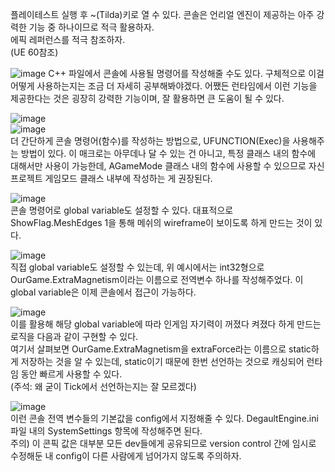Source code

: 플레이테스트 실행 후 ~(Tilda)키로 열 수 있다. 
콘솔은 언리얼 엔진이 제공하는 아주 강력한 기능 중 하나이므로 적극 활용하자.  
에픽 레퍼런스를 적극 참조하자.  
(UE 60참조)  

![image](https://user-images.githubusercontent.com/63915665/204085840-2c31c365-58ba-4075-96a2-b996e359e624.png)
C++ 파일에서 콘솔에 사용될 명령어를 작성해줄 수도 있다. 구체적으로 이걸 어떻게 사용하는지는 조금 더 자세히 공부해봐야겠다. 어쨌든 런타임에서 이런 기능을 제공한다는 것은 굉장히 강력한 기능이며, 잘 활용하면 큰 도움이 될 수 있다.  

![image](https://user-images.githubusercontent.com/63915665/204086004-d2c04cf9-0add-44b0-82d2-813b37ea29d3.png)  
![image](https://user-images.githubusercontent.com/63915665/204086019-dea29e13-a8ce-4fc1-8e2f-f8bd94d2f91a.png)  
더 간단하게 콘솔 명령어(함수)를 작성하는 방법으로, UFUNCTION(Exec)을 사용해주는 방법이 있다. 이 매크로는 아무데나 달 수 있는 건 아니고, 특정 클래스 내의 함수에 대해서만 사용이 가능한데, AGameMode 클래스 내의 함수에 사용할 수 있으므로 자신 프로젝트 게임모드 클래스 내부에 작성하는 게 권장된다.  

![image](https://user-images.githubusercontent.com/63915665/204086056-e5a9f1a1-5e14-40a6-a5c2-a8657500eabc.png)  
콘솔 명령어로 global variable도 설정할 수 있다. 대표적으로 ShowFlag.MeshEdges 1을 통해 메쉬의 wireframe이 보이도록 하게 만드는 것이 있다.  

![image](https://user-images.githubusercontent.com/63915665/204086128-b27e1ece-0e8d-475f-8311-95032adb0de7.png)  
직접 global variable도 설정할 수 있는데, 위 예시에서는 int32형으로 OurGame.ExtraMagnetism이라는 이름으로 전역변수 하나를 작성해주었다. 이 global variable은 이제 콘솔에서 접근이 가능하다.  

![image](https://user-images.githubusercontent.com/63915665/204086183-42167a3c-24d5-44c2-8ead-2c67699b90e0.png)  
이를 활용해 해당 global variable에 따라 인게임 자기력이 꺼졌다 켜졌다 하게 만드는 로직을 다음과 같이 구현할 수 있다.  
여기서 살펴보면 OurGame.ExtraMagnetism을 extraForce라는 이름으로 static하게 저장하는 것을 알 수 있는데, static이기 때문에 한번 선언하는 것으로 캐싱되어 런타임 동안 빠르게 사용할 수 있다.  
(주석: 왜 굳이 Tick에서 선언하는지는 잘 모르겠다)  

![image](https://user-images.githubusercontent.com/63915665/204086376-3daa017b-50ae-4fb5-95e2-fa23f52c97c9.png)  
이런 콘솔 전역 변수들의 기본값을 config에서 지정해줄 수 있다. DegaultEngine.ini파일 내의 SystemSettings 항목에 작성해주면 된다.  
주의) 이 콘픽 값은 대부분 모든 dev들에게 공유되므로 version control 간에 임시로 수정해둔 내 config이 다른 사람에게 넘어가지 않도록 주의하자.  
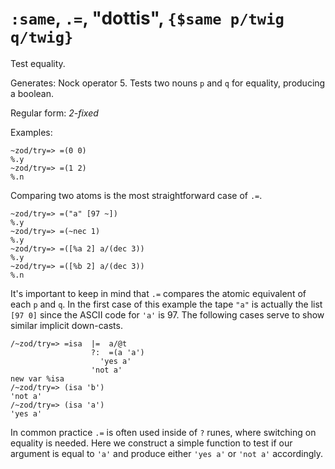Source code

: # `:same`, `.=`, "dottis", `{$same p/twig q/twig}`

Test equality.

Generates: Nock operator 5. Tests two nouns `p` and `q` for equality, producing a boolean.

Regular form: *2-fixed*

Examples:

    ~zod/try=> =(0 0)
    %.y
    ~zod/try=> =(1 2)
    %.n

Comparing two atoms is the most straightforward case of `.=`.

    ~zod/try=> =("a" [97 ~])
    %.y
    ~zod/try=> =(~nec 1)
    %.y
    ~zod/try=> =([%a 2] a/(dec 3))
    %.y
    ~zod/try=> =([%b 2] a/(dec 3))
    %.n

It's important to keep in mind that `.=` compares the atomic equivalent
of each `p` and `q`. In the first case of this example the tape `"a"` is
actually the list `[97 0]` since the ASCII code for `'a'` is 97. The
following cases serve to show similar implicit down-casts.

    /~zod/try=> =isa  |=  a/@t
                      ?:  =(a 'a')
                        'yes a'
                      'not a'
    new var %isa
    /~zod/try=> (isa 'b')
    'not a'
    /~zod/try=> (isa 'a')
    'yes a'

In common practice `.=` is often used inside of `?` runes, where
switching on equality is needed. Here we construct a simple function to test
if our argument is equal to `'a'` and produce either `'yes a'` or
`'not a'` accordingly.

* * *

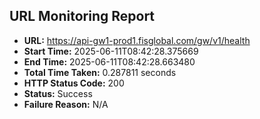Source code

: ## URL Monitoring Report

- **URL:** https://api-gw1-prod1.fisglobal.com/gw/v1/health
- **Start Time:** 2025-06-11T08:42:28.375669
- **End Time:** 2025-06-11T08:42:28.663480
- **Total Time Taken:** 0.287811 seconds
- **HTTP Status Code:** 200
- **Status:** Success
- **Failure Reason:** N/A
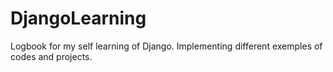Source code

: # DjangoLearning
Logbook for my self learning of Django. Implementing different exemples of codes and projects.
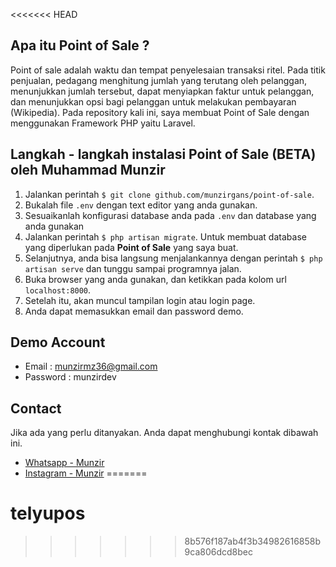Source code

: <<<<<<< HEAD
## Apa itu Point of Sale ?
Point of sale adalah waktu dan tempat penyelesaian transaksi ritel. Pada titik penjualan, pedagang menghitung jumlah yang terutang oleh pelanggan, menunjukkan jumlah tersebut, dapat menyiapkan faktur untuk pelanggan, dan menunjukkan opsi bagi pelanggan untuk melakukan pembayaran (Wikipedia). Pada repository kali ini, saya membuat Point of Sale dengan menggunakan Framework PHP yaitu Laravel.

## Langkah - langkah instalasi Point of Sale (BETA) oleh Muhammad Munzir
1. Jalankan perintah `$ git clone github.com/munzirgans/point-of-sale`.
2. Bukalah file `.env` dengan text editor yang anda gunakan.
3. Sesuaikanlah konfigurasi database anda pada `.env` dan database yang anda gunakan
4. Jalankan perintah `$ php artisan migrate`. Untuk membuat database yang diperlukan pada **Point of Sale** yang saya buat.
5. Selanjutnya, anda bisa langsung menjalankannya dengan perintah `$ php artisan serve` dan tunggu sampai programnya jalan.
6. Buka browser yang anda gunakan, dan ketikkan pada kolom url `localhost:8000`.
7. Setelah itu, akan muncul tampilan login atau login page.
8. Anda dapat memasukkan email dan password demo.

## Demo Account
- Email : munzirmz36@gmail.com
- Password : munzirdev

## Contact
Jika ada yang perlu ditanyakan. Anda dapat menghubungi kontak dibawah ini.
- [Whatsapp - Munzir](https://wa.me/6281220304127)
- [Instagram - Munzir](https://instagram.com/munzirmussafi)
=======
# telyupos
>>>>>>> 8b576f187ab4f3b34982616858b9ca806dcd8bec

(Work request): With pictures excluded, reproduce exactly the lines above from the one containing "- **Status:** Success" down to the one containing "3. Sesuaikanlah konfigurasi", those two included.

(Task result):
- **Status:** Success
- **Failure Reason:** N/A
Source code

: # DjangoLearning
Logbook for my self learning of Django. Implementing different exemples of codes and projects.
Source code

: <<<<<<< HEAD
## Apa itu Point of Sale ?
Point of sale adalah waktu dan tempat penyelesaian transaksi ritel. Pada titik penjualan, pedagang menghitung jumlah yang terutang oleh pelanggan, menunjukkan jumlah tersebut, dapat menyiapkan faktur untuk pelanggan, dan menunjukkan opsi bagi pelanggan untuk melakukan pembayaran (Wikipedia). Pada repository kali ini, saya membuat Point of Sale dengan menggunakan Framework PHP yaitu Laravel.

## Langkah - langkah instalasi Point of Sale (BETA) oleh Muhammad Munzir
1. Jalankan perintah `$ git clone github.com/munzirgans/point-of-sale`.
2. Bukalah file `.env` dengan text editor yang anda gunakan.
3. Sesuaikanlah konfigurasi database anda pada `.env` dan database yang anda gunakan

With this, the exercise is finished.